MODULE 3

Reinforcement Schedules

The importance of reinforcement schedules in operant conditioning research can hardly be overestimated. They permit the experimenter to maintain the subject s behavior over long periods of time so that reactions to the variables of which behavior is a function can be examined in detail. But perhaps of equal importance is the fact that all of us in our everyday behavior are subjected to reinforcement schedules of various sorts.

By studying what happens to animals on various schedules one can understand his own behavior better. As you read the text, keep the following questions in mind.


For many years, researchers only used continuous reinforcement schedules in their experiments; that is, they reinforced the desired behavior every time it occurred. Until the "pleasant.Saturday afternoon," described by Skinner below, no one had thought of doing anything else. Skinner recounts that he was running eight rats in four homemade Skinner boxes, and making his own food pellets with a pill machine, which is a tedious and time consuming task.

Here is Skinner's personal account of how he happened to hit upon the effects of intermittent reinforcement (1959).

One pleasant Saturday afternoon I surveyed my supply of dry pellets and, appealing to certain elemental theorems in arithmetic, deduced that unless I spent the rest of that afternoon and evening at the pill machine, the supply would be exhausted by ten-thirty Monday morning.

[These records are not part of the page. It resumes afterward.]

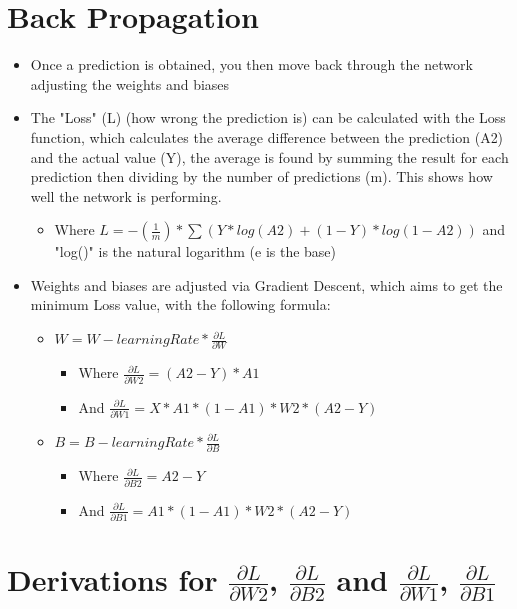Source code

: \documentclass[10pt,a4paper]{article}
\begin{document}
\section{Back Propagation}

\begin{itemize}
    \item Once a prediction is obtained, you then move back through the network adjusting the weights and biases
    \item The "Loss" (L) (how wrong the prediction is) can be calculated with the Loss function, which calculates the average difference between the prediction (A2) and the actual value (Y), the average is found by summing the result for each prediction then dividing by the number of predictions (m). This shows how well the network is performing.
    \begin{itemize}
        \item Where $L = -(\frac{1}{m}) * \sum(Y * log(A2) + (1-Y) * log(1-A2))$ and "log()" is the natural logarithm (e is the base)
    \end{itemize}
    \item Weights and biases are adjusted via Gradient Descent, which aims to get the minimum Loss value, with the following formula:
    \begin{itemize}
        \item $W = W - learningRate * \frac{\partial{L}}{\partial{W}}$
        \begin{itemize}
            \item Where $\frac{\partial{L}}{\partial{W2}} = (A2-Y) * A1$
            \item And $\frac{\partial{L}}{\partial{W1}} = X * A1 * (1-A1) * W2 * (A2-Y)$
        \end{itemize}
        \item $B = B - learningRate * \frac{\partial{L}}{\partial{B}}$
        \begin{itemize}
            \item Where $\frac{\partial{L}}{\partial{B2}} = A2-Y$
            \item And $\frac{\partial{L}}{\partial{B1}} = A1 * (1-A1) * W2 * (A2-Y)$
        \end{itemize}
    \end{itemize}
\end{itemize}

\section{Derivations for $\frac{\partial{L}}{\partial{W2}}$, $\frac{\partial{L}}{\partial{B2}}$ and $\frac{\partial{L}}{\partial{W1}}$, $\frac{\partial{L}}{\partial{B1}}$}
\end{document}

Since I do not wish to deprecate the hypothetico-deductive method, I am glad to testify here to its usefulness. It led me to apply our second principle of unformalized scientific method and to ask myself why every press of the lever had to be reinforced. I was not then aware of what had happened at the Brown Laboratories, as Harold Schlosberg later told the story. A graduate student had been given the task of running a cat through a cat through a difficult discrimination experiment. One Sunday, the student found the supply of cat food exhausted. The stores were closed, and so, with a beautiful faith in the frequency-theory of learning, he ran the cat as usual and took it back to its living cage unrewarded. Schlosberg reports that the cat howled its protest continuously for nearly forty eight hours. Unaware of this, I decided to reinforce a response only once every minute and to allow all other responses to go unreinforced There were two results: (a) my supply of pellets lasted almost indefinitely, and (b) each rat stabilized at a fairly constant rate of responding.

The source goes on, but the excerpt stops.